In affirming the Board’s decision, the Federal Circuit emphasized that the central question in a written description analysis is whether a skilled artisan would recognize that the inventor possessed the particular design claimed in the later application. Writing for the court, Judge Linn held that substantial evidence supported the Board’s finding that “nothing in the ‘938 application leads to the precise visual appearance represented in the [six-by-five] array configuration claimed here.” The court reasoned that while Floyd’s utility application disclosed both six-by-six and six-by-four arrays, along with statements that the invention “can be made in any size,” these disclosures did not adequately demonstrate possession of the specific six-by-five array design later claimed.
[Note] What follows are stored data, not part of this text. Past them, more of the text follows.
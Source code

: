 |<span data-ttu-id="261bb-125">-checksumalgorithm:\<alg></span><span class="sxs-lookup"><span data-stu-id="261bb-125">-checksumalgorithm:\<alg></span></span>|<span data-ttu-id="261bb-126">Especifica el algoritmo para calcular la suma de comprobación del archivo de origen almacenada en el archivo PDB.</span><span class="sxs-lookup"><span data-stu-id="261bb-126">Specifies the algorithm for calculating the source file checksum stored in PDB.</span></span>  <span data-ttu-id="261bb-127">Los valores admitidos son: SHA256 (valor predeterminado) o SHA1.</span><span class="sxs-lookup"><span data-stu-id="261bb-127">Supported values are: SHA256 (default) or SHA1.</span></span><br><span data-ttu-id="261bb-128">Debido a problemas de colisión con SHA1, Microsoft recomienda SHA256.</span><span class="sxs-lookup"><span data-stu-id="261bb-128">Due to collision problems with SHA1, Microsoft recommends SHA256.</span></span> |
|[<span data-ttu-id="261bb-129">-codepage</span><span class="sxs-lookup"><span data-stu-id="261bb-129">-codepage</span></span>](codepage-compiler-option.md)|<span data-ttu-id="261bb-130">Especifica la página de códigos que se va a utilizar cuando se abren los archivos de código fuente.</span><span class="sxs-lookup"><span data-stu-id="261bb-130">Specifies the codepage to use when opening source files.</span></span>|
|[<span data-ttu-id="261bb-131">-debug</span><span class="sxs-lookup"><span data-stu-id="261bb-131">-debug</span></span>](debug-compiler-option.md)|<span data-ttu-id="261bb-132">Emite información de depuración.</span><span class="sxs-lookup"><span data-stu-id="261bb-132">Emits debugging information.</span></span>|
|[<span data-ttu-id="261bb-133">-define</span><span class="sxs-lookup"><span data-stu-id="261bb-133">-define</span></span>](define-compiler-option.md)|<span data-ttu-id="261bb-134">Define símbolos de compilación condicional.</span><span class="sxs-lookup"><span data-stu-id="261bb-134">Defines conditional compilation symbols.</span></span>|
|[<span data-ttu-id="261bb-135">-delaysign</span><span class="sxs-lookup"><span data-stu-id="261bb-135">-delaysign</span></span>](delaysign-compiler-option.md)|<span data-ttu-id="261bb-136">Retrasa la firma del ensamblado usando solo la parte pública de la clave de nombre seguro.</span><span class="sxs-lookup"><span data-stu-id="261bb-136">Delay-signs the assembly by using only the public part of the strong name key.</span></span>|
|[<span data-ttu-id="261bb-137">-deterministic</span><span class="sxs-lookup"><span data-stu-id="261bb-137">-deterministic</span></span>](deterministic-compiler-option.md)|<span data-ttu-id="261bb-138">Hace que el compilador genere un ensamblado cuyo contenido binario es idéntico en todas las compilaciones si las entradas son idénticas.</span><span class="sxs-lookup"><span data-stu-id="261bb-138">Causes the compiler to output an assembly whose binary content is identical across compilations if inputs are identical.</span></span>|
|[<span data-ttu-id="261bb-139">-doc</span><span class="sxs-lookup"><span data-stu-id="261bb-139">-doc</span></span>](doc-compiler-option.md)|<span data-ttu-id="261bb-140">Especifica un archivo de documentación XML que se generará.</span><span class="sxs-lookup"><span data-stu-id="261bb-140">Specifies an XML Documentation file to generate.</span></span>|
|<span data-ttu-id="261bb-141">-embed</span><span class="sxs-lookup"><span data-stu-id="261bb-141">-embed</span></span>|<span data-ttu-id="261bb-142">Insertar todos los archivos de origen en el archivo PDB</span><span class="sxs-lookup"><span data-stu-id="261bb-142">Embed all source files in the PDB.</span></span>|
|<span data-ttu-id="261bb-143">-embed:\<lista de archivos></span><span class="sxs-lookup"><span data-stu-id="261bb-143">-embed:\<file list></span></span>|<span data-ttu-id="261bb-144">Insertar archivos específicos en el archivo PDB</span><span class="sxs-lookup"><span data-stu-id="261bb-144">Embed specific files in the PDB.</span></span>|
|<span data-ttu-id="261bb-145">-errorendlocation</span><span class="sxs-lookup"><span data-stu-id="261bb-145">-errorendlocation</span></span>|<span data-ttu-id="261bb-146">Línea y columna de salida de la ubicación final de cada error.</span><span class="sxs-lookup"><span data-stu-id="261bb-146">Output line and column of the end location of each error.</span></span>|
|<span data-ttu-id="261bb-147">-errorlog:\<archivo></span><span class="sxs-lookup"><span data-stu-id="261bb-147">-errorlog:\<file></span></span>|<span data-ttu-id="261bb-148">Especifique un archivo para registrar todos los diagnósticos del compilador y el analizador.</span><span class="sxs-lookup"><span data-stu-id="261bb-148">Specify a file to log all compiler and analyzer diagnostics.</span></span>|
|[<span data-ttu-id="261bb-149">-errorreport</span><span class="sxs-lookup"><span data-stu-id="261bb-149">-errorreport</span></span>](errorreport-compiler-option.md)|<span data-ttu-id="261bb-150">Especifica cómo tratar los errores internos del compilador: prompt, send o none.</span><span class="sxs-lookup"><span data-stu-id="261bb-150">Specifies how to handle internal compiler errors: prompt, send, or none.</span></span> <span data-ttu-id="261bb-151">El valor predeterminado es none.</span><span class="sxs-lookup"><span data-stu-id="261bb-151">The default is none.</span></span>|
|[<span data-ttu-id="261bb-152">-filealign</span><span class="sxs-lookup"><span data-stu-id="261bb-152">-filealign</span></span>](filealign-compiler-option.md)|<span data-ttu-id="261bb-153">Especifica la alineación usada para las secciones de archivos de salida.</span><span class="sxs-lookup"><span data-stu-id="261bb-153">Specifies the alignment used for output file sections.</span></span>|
The Federal Circuit rejected Floyd’s argument that her six-by-five array design was inherently disclosed in the utility application’s description of “individualized compartments in plurality.” The court noted that an inherent disclosure must be one that would “necessarily” be recognized by a skilled artisan, and found that the mere disclosure of two specific arrays provided “no basis on which to conclude that a skilled artisan would necessarily recognize that she possessed the different claimed six-by-five design.” The court also dismissed Floyd’s contention that the number of compartments was merely a functional rather than ornamental feature, finding this argument was forfeited by not raising it before the Board.

Importantly, the Federal Circuit found no inconsistency in the Board’s conclusion that Floyd’s utility application both failed to provide written description support yet simultaneously anticipated her design. The court explained that the standards for these analyses differ, and affirmed that once priority is denied, the previously published utility application becomes prior art that can be used to reject the design application under § 102. This case highlights the critical importance for inventors of ensuring that utility applications intended to support future design applications contain detailed drawings and descriptions that explicitly show the specific ornamental features they may later wish to claim.

On remand, it is possible that the applicant could amend its application to include those originally in the prior specification — the ability to do that may depend upon how the design application was filed (the application is not public).

  1. Mind the Gap Between Written Description and Anticipation: The case illustrates the “daylight” between written description and anticipation standards, creating a trap where an applicant’s own published application can both fail to provide written description support yet anticipate a later filing.

The distinction between these standards was explained during oral arguments: “In the written description context, you have to point to some specifics, some specific details to establish possession of the invention. Whereas in the anticipation context, it’s not necessarily any specific written details. It’s the overall visual impression, all things considered.”

This case serves as a reminder that inventors and their counsel must carefully plan their patent filing strategies to avoid the paradoxical situation where a prior disclosure becomes both insufficient for priority and fatal to patentability.